A paradox and proof that using race in service to equality is untenable. Still, it is an affirmative action, a step in the right direction and away from America’s history of school segregation.

Defined by Cornell Law School as “a set of procedures designed to eliminate unlawful discrimination among applicants, remedy the results of such prior discrimination, and prevent such discrimination in the future,” it’s been up in the air since its inception in the 1960s.

Though the highest court in the land has repeatedly ruled in favor of the practice, there is talk that this time affirmative action could be banned. But this is not the first time the hotly contested policy regarding higher education in the U.S. has been on the chopping block.

Regents of the University of California v. Bakke established its constitutionality in 1978, ending racial “quotas” while ruling that affirmative action programs were constitutional in some cases. The court ruled that a university’s admissions policy could not use race as an exclusive basis for admission.

In 2003, the twin cases of Grutter v. Bollinger and Gratz v. Bollinger also argued that the school’s use of “racial preferences” violated the Equal Protection Clause of the Fourteenth Amendment.
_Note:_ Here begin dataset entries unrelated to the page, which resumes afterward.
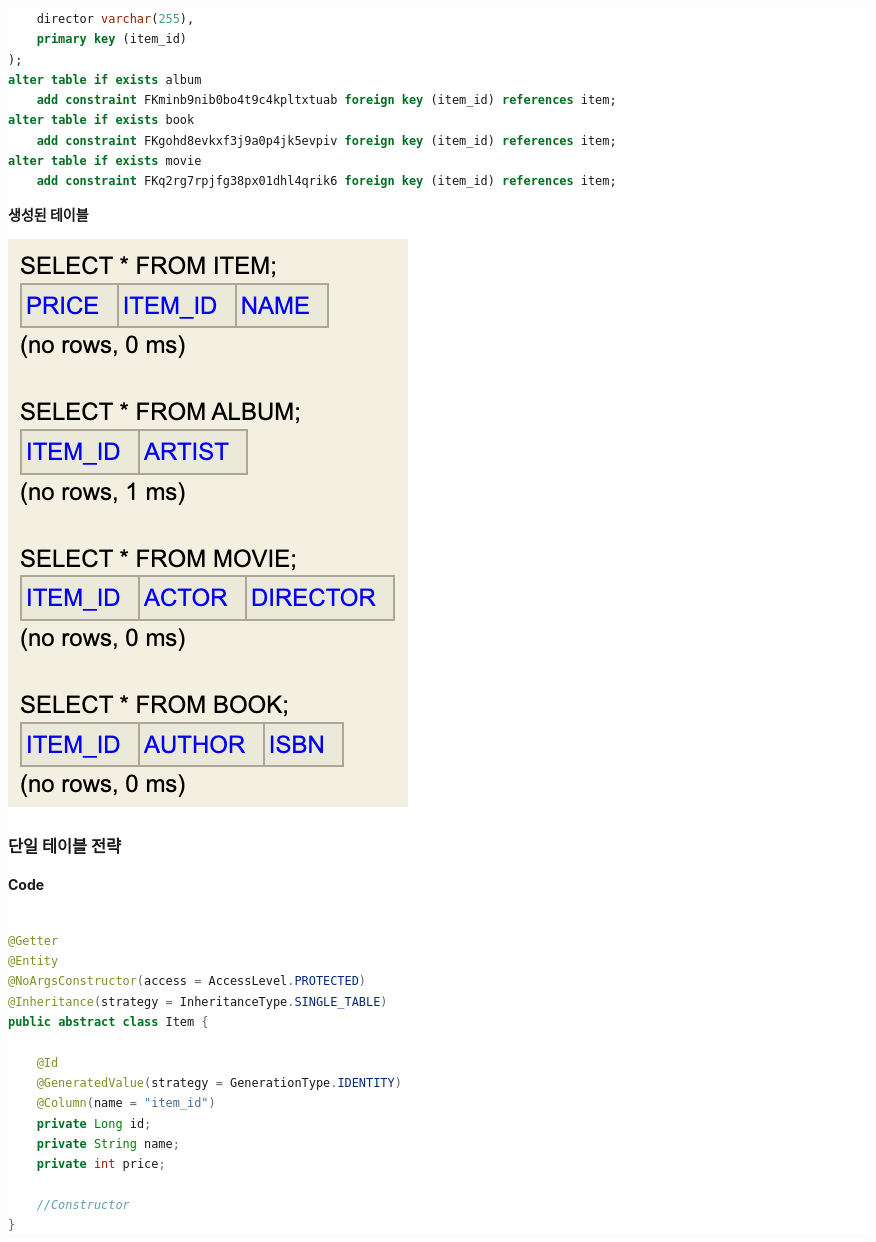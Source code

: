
 ```sql
    director varchar(255),
    primary key (item_id)
);
alter table if exists album
    add constraint FKminb9nib0bo4t9c4kpltxtuab foreign key (item_id) references item;
alter table if exists book
    add constraint FKgohd8evkxf3j9a0p4jk5evpiv foreign key (item_id) references item;
alter table if exists movie
    add constraint FKq2rg7rpjfg38px01dhl4qrik6 foreign key (item_id) references item;
```

**생성된 테이블**

![IRMS05.png](files/image/irms/IRMS05.png)

### 단일 테이블 전략

**Code**

```java

@Getter
@Entity
@NoArgsConstructor(access = AccessLevel.PROTECTED)
@Inheritance(strategy = InheritanceType.SINGLE_TABLE)
public abstract class Item {

    @Id
    @GeneratedValue(strategy = GenerationType.IDENTITY)
    @Column(name = "item_id")
    private Long id;
    private String name;
    private int price;

    //Constructor
}
```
The court ruled that the use of affirmative action in school admissions was constitutional so long as race was not the sole factor and did not replace the review of the applicant or raise their chances of admission.

Used to address centuries of racialized inequality and exclusion in America, affirmative action has taken on new and problematic meanings. What began as a response to systemic injustice is now viewed unjustly.

Consequently, I highly recommend reading William G. Bowen’s The Shape of the River: Long-Term Consequences of Considering Race in College and University Admissions.

Rooted in empirical evidence, Bowen will prepare you for an informed conversation about what affirmative action meant for 45,000 students. It may change its meaning for you.